* Work item
Nothing but the pictures may be left out. Restate the rest of the entries word for word.

* Study material

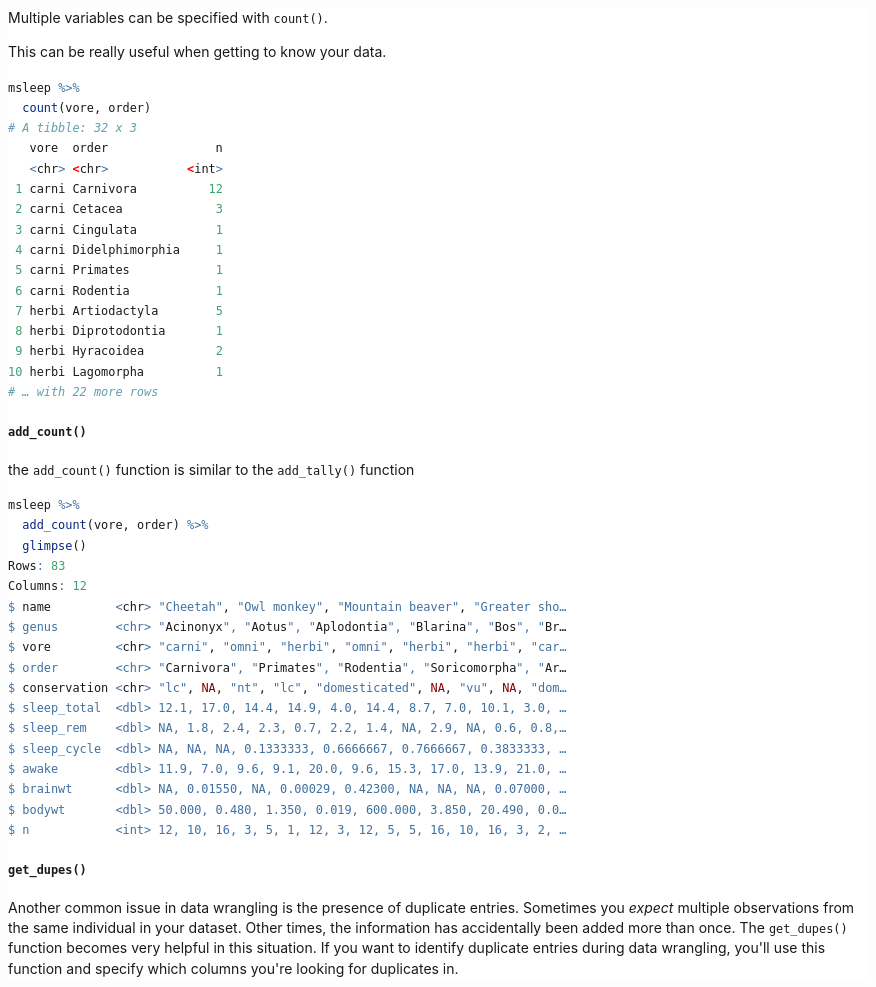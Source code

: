 Multiple variables can be specified with `count()`. 

This can be really useful when getting to know your data.


```r
msleep %>%
  count(vore, order)
# A tibble: 32 x 3
   vore  order               n
   <chr> <chr>           <int>
 1 carni Carnivora          12
 2 carni Cetacea             3
 3 carni Cingulata           1
 4 carni Didelphimorphia     1
 5 carni Primates            1
 6 carni Rodentia            1
 7 herbi Artiodactyla        5
 8 herbi Diprotodontia       1
 9 herbi Hyracoidea          2
10 herbi Lagomorpha          1
# … with 22 more rows
```


#### `add_count()`

the `add_count()` function is similar to the `add_tally()` function


```r
msleep %>%
  add_count(vore, order) %>%
  glimpse()
Rows: 83
Columns: 12
$ name         <chr> "Cheetah", "Owl monkey", "Mountain beaver", "Greater sho…
$ genus        <chr> "Acinonyx", "Aotus", "Aplodontia", "Blarina", "Bos", "Br…
$ vore         <chr> "carni", "omni", "herbi", "omni", "herbi", "herbi", "car…
$ order        <chr> "Carnivora", "Primates", "Rodentia", "Soricomorpha", "Ar…
$ conservation <chr> "lc", NA, "nt", "lc", "domesticated", NA, "vu", NA, "dom…
$ sleep_total  <dbl> 12.1, 17.0, 14.4, 14.9, 4.0, 14.4, 8.7, 7.0, 10.1, 3.0, …
$ sleep_rem    <dbl> NA, 1.8, 2.4, 2.3, 0.7, 2.2, 1.4, NA, 2.9, NA, 0.6, 0.8,…
$ sleep_cycle  <dbl> NA, NA, NA, 0.1333333, 0.6666667, 0.7666667, 0.3833333, …
$ awake        <dbl> 11.9, 7.0, 9.6, 9.1, 20.0, 9.6, 15.3, 17.0, 13.9, 21.0, …
$ brainwt      <dbl> NA, 0.01550, NA, 0.00029, 0.42300, NA, NA, NA, 0.07000, …
$ bodywt       <dbl> 50.000, 0.480, 1.350, 0.019, 600.000, 3.850, 20.490, 0.0…
$ n            <int> 12, 10, 16, 3, 5, 1, 12, 3, 12, 5, 5, 16, 10, 16, 3, 2, …
```



#### `get_dupes()`

Another common issue in data wrangling is the presence of duplicate entries. Sometimes you *expect* multiple observations from the same individual in your dataset. Other times, the information has accidentally been added more than once. The `get_dupes()` function becomes very helpful in this situation. If you want to identify duplicate entries during data wrangling, you'll use this function and specify which columns you're looking for duplicates in.
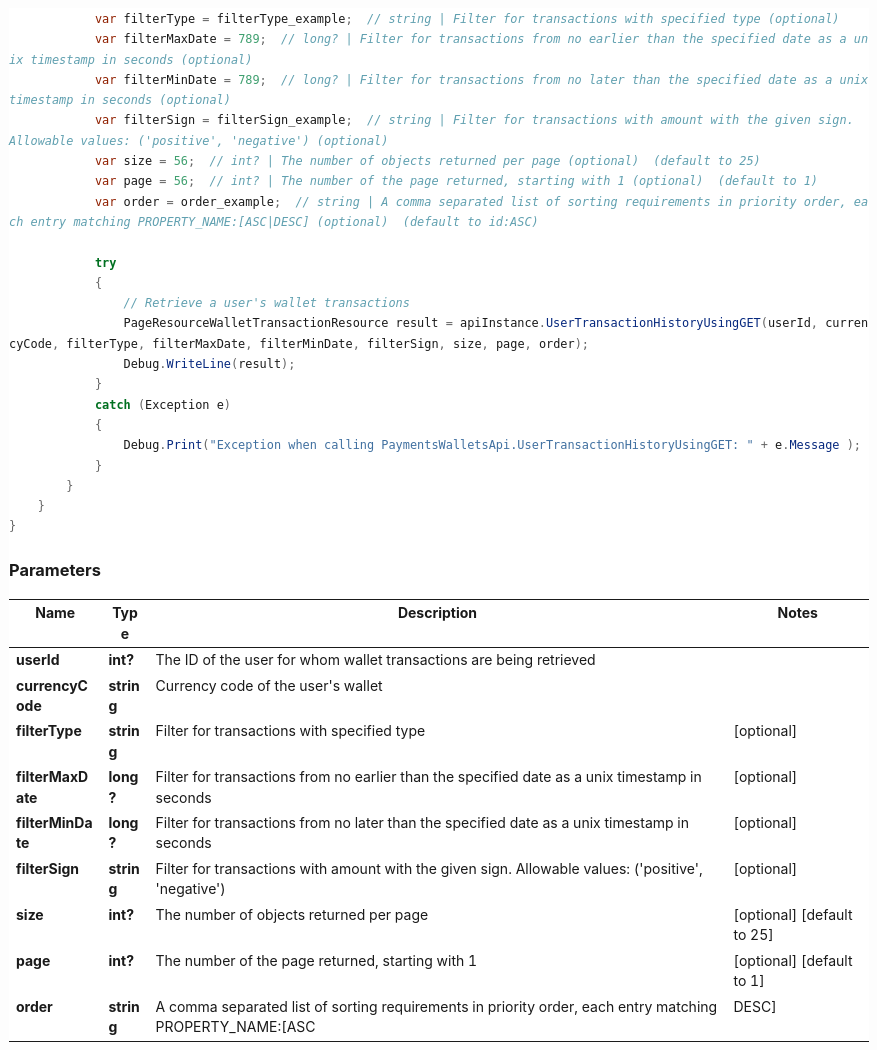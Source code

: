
 ```csharp
            var filterType = filterType_example;  // string | Filter for transactions with specified type (optional) 
            var filterMaxDate = 789;  // long? | Filter for transactions from no earlier than the specified date as a unix timestamp in seconds (optional) 
            var filterMinDate = 789;  // long? | Filter for transactions from no later than the specified date as a unix timestamp in seconds (optional) 
            var filterSign = filterSign_example;  // string | Filter for transactions with amount with the given sign.  Allowable values: ('positive', 'negative') (optional) 
            var size = 56;  // int? | The number of objects returned per page (optional)  (default to 25)
            var page = 56;  // int? | The number of the page returned, starting with 1 (optional)  (default to 1)
            var order = order_example;  // string | A comma separated list of sorting requirements in priority order, each entry matching PROPERTY_NAME:[ASC|DESC] (optional)  (default to id:ASC)

            try
            {
                // Retrieve a user's wallet transactions
                PageResourceWalletTransactionResource result = apiInstance.UserTransactionHistoryUsingGET(userId, currencyCode, filterType, filterMaxDate, filterMinDate, filterSign, size, page, order);
                Debug.WriteLine(result);
            }
            catch (Exception e)
            {
                Debug.Print("Exception when calling PaymentsWalletsApi.UserTransactionHistoryUsingGET: " + e.Message );
            }
        }
    }
}
```

### Parameters

Name | Type | Description  | Notes
------------- | ------------- | ------------- | -------------
 **userId** | **int?**| The ID of the user for whom wallet transactions are being retrieved | 
 **currencyCode** | **string**| Currency code of the user&#39;s wallet | 
 **filterType** | **string**| Filter for transactions with specified type | [optional] 
 **filterMaxDate** | **long?**| Filter for transactions from no earlier than the specified date as a unix timestamp in seconds | [optional] 
 **filterMinDate** | **long?**| Filter for transactions from no later than the specified date as a unix timestamp in seconds | [optional] 
 **filterSign** | **string**| Filter for transactions with amount with the given sign.  Allowable values: (&#39;positive&#39;, &#39;negative&#39;) | [optional] 
 **size** | **int?**| The number of objects returned per page | [optional] [default to 25]
 **page** | **int?**| The number of the page returned, starting with 1 | [optional] [default to 1]
 **order** | **string**| A comma separated list of sorting requirements in priority order, each entry matching PROPERTY_NAME:[ASC|DESC] | [optional] [default to id:ASC]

* Answer box
Source code

: Multiple variables can be specified with `count()`. 

This can be really useful when getting to know your data.


```r
msleep %>%
  count(vore, order)
# A tibble: 32 x 3
   vore  order               n
   <chr> <chr>           <int>
 1 carni Carnivora          12
 2 carni Cetacea             3
 3 carni Cingulata           1
 4 carni Didelphimorphia     1
 5 carni Primates            1
 6 carni Rodentia            1
 7 herbi Artiodactyla        5
 8 herbi Diprotodontia       1
 9 herbi Hyracoidea          2
10 herbi Lagomorpha          1
# … with 22 more rows
```


#### `add_count()`

the `add_count()` function is similar to the `add_tally()` function


```r
msleep %>%
  add_count(vore, order) %>%
  glimpse()
Rows: 83
Columns: 12
$ name         <chr> "Cheetah", "Owl monkey", "Mountain beaver", "Greater sho…
$ genus        <chr> "Acinonyx", "Aotus", "Aplodontia", "Blarina", "Bos", "Br…
$ vore         <chr> "carni", "omni", "herbi", "omni", "herbi", "herbi", "car…
$ order        <chr> "Carnivora", "Primates", "Rodentia", "Soricomorpha", "Ar…
$ conservation <chr> "lc", NA, "nt", "lc", "domesticated", NA, "vu", NA, "dom…
$ sleep_total  <dbl> 12.1, 17.0, 14.4, 14.9, 4.0, 14.4, 8.7, 7.0, 10.1, 3.0, …
$ sleep_rem    <dbl> NA, 1.8, 2.4, 2.3, 0.7, 2.2, 1.4, NA, 2.9, NA, 0.6, 0.8,…
$ sleep_cycle  <dbl> NA, NA, NA, 0.1333333, 0.6666667, 0.7666667, 0.3833333, …
$ awake        <dbl> 11.9, 7.0, 9.6, 9.1, 20.0, 9.6, 15.3, 17.0, 13.9, 21.0, …
$ brainwt      <dbl> NA, 0.01550, NA, 0.00029, 0.42300, NA, NA, NA, 0.07000, …
$ bodywt       <dbl> 50.000, 0.480, 1.350, 0.019, 600.000, 3.850, 20.490, 0.0…
$ n            <int> 12, 10, 16, 3, 5, 1, 12, 3, 12, 5, 5, 16, 10, 16, 3, 2, …
```



#### `get_dupes()`

Another common issue in data wrangling is the presence of duplicate entries. Sometimes you *expect* multiple observations from the same individual in your dataset. Other times, the information has accidentally been added more than once. The `get_dupes()` function becomes very helpful in this situation. If you want to identify duplicate entries during data wrangling, you'll use this function and specify which columns you're looking for duplicates in.
Source code

:
 ```csharp
            var filterType = filterType_example;  // string | Filter for transactions with specified type (optional) 
            var filterMaxDate = 789;  // long? | Filter for transactions from no earlier than the specified date as a unix timestamp in seconds (optional) 
            var filterMinDate = 789;  // long? | Filter for transactions from no later than the specified date as a unix timestamp in seconds (optional) 
            var filterSign = filterSign_example;  // string | Filter for transactions with amount with the given sign.  Allowable values: ('positive', 'negative') (optional) 
            var size = 56;  // int? | The number of objects returned per page (optional)  (default to 25)
            var page = 56;  // int? | The number of the page returned, starting with 1 (optional)  (default to 1)
            var order = order_example;  // string | A comma separated list of sorting requirements in priority order, each entry matching PROPERTY_NAME:[ASC|DESC] (optional)  (default to id:ASC)

            try
            {
                // Retrieve a user's wallet transactions
                PageResourceWalletTransactionResource result = apiInstance.UserTransactionHistoryUsingGET(userId, currencyCode, filterType, filterMaxDate, filterMinDate, filterSign, size, page, order);
                Debug.WriteLine(result);
            }
            catch (Exception e)
            {
                Debug.Print("Exception when calling PaymentsWalletsApi.UserTransactionHistoryUsingGET: " + e.Message );
            }
        }
    }
}
```

### Parameters

Name | Type | Description  | Notes
------------- | ------------- | ------------- | -------------
 **userId** | **int?**| The ID of the user for whom wallet transactions are being retrieved | 
 **currencyCode** | **string**| Currency code of the user&#39;s wallet | 
 **filterType** | **string**| Filter for transactions with specified type | [optional] 
 **filterMaxDate** | **long?**| Filter for transactions from no earlier than the specified date as a unix timestamp in seconds | [optional] 
 **filterMinDate** | **long?**| Filter for transactions from no later than the specified date as a unix timestamp in seconds | [optional] 
 **filterSign** | **string**| Filter for transactions with amount with the given sign.  Allowable values: (&#39;positive&#39;, &#39;negative&#39;) | [optional] 
 **size** | **int?**| The number of objects returned per page | [optional] [default to 25]
 **page** | **int?**| The number of the page returned, starting with 1 | [optional] [default to 1]
 **order** | **string**| A comma separated list of sorting requirements in priority order, each entry matching PROPERTY_NAME:[ASC|DESC] | [optional] [default to id:ASC]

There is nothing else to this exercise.